#### DATA

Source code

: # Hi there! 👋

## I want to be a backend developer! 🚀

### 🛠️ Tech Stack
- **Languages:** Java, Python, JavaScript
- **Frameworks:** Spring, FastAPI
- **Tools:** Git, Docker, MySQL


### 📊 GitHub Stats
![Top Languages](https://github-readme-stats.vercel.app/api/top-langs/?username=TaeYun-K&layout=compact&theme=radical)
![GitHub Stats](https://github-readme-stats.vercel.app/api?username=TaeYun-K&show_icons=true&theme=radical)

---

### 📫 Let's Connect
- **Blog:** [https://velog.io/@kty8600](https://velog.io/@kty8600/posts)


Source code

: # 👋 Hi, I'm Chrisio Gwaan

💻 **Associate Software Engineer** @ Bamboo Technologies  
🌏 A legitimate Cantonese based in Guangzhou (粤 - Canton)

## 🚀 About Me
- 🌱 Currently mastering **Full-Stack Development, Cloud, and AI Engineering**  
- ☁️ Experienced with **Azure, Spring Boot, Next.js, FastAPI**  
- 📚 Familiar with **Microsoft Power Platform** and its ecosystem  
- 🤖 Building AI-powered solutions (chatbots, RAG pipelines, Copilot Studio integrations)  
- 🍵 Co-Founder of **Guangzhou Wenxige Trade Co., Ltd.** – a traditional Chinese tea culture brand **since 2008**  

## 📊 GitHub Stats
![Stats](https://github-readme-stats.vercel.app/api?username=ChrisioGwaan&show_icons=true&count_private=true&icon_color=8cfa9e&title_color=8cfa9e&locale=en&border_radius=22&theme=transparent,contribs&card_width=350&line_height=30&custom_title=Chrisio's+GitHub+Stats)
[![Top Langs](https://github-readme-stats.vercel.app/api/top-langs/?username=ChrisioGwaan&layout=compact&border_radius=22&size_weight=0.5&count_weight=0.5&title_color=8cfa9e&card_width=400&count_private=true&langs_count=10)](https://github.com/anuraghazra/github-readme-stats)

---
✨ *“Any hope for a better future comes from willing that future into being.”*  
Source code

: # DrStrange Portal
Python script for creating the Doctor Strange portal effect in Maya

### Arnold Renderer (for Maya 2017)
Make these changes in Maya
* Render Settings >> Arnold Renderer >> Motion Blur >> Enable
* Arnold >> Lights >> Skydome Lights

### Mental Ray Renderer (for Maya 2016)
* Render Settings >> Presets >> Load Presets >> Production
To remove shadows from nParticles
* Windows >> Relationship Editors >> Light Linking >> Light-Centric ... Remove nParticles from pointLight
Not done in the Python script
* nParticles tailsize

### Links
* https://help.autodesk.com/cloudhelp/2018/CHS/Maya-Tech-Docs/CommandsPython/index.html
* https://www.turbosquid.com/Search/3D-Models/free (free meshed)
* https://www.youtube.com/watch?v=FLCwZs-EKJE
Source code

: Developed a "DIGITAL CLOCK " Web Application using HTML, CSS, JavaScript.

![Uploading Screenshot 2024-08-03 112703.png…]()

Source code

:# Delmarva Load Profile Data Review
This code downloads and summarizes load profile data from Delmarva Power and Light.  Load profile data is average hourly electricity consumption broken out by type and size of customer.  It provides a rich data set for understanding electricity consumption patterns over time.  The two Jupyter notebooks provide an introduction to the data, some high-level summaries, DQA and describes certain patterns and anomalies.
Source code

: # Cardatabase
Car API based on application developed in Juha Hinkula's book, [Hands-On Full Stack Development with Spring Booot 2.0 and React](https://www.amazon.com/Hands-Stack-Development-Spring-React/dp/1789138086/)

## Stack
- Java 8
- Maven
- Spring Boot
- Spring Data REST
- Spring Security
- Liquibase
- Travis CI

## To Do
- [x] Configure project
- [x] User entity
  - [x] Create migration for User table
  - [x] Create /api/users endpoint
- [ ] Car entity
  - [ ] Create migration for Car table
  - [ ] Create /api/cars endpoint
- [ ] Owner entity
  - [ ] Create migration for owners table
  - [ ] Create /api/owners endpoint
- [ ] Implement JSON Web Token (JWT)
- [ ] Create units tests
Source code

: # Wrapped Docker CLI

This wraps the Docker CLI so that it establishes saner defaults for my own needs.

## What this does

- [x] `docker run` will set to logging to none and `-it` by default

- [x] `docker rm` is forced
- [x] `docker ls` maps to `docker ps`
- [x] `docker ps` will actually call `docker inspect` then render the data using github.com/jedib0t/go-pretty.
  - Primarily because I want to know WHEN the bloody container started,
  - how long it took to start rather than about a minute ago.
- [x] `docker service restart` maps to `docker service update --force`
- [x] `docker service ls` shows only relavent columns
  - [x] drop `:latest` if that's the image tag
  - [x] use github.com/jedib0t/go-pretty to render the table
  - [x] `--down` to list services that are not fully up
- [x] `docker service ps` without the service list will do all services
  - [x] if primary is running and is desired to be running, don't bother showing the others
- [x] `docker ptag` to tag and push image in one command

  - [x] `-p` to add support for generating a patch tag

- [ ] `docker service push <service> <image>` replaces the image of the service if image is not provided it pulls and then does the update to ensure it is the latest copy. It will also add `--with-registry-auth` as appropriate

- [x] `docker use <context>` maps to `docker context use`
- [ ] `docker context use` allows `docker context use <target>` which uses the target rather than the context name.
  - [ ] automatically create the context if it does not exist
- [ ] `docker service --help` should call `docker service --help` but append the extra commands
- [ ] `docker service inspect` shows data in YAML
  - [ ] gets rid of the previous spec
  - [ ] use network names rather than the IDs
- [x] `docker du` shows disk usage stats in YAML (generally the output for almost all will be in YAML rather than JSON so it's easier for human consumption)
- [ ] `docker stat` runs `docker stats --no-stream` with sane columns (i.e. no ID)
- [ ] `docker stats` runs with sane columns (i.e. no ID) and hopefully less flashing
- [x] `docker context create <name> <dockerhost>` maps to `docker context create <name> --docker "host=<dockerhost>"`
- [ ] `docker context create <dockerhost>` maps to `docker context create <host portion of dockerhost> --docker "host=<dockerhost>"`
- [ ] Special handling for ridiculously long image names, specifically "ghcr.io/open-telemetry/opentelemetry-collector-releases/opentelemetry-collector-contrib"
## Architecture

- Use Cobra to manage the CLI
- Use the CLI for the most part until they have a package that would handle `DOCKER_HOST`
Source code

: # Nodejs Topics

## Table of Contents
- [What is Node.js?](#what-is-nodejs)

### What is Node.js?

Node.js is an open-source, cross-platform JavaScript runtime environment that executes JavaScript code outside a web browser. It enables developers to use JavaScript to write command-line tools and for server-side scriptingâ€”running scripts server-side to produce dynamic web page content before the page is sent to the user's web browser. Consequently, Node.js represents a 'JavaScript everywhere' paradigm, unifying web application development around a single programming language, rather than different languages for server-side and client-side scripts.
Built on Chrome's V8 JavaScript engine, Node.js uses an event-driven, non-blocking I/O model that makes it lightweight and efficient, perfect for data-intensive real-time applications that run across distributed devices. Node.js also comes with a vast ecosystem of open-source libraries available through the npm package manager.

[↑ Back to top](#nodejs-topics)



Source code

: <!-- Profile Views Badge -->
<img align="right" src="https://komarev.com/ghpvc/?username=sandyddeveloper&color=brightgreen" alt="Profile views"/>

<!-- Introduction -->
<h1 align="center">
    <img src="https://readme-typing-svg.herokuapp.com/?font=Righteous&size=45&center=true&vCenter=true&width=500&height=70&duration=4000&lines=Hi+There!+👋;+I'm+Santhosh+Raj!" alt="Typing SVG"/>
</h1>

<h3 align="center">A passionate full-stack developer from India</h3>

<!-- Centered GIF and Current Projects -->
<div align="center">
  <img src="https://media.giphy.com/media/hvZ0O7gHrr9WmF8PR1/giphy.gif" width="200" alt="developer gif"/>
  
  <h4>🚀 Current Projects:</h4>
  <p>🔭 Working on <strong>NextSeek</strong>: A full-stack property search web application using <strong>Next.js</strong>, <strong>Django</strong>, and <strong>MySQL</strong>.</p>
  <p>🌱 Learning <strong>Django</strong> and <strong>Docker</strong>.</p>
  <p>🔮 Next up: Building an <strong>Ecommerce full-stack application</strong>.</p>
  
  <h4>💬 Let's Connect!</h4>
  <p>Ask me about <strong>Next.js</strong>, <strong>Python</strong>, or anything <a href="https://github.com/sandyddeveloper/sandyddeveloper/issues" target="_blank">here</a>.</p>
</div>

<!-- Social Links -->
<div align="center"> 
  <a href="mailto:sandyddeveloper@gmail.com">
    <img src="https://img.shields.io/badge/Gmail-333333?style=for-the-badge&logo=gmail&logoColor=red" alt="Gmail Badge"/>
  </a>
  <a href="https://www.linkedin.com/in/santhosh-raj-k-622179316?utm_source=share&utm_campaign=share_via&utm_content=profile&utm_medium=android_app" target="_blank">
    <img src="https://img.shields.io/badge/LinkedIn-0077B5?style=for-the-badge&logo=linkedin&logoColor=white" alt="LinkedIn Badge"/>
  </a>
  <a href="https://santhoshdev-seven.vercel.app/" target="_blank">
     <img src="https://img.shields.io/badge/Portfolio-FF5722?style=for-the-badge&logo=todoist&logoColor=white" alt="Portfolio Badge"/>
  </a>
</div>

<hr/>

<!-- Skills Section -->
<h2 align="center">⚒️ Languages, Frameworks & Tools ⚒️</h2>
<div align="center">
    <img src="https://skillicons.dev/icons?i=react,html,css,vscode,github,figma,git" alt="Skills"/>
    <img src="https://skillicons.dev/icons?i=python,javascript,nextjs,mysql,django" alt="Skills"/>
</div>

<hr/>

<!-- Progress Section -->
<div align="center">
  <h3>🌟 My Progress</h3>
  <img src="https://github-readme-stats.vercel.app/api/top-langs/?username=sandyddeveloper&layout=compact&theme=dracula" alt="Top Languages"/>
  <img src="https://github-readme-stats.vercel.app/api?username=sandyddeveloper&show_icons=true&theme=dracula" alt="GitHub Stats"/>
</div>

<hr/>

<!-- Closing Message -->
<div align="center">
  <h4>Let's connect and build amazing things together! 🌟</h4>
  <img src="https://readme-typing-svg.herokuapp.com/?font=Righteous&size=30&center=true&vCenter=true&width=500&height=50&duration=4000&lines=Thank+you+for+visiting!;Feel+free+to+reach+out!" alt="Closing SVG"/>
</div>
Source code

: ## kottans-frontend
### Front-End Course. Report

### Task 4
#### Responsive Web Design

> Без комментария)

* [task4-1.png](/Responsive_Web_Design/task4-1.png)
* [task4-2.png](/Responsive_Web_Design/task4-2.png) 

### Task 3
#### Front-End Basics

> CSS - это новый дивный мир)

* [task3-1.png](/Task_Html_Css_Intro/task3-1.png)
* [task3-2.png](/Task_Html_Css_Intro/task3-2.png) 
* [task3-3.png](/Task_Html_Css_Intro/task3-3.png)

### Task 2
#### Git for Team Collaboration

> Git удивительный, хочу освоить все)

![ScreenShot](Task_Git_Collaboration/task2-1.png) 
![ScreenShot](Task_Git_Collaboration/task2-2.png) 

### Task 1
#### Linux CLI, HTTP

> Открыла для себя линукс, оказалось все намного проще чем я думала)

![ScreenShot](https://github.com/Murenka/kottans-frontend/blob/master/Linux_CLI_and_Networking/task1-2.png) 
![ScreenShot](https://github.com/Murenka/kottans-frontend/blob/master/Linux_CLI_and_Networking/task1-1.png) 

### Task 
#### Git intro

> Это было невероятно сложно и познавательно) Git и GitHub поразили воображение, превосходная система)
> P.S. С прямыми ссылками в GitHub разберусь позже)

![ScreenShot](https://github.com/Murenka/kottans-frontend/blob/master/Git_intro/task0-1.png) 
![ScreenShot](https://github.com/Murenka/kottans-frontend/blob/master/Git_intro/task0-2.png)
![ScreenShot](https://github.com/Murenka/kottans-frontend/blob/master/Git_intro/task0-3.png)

########

» **TRY IT**
Show the lines of the listing above with "image".

» **EXERCISE RESULT**
  - [x] drop `:latest` if that's the image tag
- [x] `docker ptag` to tag and push image in one command
- [ ] `docker service push <service> <image>` replaces the image of the service if image is not provided it pulls and then does the update to ensure it is the latest copy. It will also add `--with-registry-auth` as appropriate
- [ ] Special handling for ridiculously long image names, specifically "ghcr.io/open-telemetry/opentelemetry-collector-releases/opentelemetry-collector-contrib"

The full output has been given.